False positive results and false negative results may lead to improper expectation of treatment outcomes with nivolumab monotherapy or nivolumab plus ipilimumab combination therapy with the possibility of exposure to increased adverse events or forgoing greater benefit from effective therapy. However, both indications are approved for patients irrespective of PD-L1 expression. Therefore, based on the data collected in the clinical study which were used to support PMA approval as described above, the probable benefits outweigh the probable risks.

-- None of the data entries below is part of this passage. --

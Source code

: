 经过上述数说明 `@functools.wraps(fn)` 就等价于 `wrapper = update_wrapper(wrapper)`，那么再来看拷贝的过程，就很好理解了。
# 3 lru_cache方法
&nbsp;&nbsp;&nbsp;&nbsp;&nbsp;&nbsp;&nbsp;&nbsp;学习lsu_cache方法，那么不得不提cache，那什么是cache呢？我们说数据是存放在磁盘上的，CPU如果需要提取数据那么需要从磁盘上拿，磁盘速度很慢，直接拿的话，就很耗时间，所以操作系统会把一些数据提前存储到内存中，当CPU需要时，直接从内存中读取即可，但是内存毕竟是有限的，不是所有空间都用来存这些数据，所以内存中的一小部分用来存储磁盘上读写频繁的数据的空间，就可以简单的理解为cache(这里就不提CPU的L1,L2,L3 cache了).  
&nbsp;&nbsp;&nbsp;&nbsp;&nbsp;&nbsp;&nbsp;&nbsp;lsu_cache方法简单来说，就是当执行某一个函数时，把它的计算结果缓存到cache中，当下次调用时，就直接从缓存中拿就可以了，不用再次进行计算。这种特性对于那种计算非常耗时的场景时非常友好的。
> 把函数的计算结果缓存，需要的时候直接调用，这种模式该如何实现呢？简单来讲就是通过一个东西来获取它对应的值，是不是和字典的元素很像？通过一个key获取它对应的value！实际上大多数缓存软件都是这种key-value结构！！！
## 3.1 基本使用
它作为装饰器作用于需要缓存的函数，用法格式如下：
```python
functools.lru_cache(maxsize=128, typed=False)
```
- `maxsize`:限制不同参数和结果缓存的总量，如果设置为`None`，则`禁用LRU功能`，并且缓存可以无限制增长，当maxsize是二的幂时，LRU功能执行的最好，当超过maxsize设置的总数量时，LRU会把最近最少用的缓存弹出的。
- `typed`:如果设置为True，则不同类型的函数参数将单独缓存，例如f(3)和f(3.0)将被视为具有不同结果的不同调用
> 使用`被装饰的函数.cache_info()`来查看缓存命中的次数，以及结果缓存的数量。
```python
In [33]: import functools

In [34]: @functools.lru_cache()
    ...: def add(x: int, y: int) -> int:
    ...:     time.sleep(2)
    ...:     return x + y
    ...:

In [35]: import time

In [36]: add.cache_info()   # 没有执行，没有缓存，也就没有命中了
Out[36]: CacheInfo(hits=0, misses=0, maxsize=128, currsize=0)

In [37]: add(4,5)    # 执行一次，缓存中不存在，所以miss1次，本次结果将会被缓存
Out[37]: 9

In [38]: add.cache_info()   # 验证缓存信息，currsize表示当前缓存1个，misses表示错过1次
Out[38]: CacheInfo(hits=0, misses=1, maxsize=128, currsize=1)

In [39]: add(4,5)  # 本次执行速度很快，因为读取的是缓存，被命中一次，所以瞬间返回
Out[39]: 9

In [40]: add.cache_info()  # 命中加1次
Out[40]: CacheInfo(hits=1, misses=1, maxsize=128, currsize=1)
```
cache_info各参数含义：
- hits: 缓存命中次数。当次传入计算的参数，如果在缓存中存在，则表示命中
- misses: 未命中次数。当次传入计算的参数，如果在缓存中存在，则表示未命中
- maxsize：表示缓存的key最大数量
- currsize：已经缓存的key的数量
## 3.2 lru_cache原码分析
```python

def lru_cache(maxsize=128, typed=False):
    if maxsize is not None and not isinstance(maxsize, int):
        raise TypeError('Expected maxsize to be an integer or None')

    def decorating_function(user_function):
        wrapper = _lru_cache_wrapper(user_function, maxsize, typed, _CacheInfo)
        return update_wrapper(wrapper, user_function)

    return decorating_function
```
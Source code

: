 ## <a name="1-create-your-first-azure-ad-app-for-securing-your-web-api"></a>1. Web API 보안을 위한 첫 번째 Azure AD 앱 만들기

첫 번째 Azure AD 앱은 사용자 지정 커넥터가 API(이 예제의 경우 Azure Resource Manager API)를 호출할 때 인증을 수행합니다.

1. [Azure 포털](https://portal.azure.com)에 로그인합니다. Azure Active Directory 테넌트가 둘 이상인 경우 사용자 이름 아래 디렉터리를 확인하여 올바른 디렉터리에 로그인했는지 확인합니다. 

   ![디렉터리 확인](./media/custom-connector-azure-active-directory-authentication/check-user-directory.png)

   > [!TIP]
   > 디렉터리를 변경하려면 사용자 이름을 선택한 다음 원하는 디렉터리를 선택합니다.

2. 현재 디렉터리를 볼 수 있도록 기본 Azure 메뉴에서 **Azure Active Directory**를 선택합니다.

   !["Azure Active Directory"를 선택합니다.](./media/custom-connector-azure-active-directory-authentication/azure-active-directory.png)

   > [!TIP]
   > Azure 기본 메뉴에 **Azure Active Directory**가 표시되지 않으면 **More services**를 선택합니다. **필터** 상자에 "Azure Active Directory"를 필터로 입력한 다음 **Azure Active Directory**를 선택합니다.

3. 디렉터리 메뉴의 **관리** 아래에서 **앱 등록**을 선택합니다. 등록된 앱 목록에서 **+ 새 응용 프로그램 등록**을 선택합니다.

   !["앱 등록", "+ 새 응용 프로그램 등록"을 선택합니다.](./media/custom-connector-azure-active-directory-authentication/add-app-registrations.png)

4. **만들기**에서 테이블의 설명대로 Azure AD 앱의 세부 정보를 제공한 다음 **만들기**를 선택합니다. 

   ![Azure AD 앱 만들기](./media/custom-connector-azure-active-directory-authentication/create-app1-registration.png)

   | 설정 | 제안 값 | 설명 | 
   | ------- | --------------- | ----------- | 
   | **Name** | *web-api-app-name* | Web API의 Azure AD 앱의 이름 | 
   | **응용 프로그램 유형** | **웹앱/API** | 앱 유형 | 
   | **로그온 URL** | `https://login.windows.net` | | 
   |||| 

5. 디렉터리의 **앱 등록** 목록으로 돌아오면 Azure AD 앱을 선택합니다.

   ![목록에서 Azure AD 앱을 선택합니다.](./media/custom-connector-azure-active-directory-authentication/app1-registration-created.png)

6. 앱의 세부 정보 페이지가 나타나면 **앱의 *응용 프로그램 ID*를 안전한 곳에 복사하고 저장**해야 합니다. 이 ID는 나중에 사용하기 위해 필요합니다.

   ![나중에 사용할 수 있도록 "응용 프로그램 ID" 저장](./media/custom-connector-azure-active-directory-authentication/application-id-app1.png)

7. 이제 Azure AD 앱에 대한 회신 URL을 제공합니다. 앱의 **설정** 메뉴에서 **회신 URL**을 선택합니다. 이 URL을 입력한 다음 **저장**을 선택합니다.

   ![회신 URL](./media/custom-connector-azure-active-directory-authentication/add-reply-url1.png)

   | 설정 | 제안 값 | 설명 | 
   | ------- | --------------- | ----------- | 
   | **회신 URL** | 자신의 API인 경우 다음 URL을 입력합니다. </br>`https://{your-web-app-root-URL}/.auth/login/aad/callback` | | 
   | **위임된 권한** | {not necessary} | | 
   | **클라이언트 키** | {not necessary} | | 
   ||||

PMA P150027: FDA Summary of Safety and Effectiveness Data
page 26
{26}
D. Overall Conclusions
The data in this application support the reasonable assurance of safety and effectiveness of this device when used in accordance with the indications for use and product labeling. The provided studies support use of PD-L1 IHC 28-8 pharmDx in melanoma patients who may be considered for treatment with nivolumab in combination with ipilimumab.
XIII. CDRH DECISION
CDRH issued an approval order on January 23, 2016.
The final conditions of approval cited in the approval order include post-approval analytical validation studies. Because an abbreviated study design and limited numbers of samples from the intended use specimen type were used in some of the analytical validation studies for the PD-L1 IHC 28-8 pharmDx device in melanoma, additional testing of samples with appropriate study design is required for robust characterization of analytical performance of the device.
The applicant’s manufacturing facilities were inspected and found to be in compliance with the device Quality System (QS) regulation (21 CFR 820).
XIV. APPROVAL SPECIFICATIONS
Directions for use: See device labeling.
Hazards to Health from Use of the Device: See Indications, Warnings, Precautions, Limitations, and performance evaluations in the device labeling.
Post-approval Requirements and Restrictions: See approval order.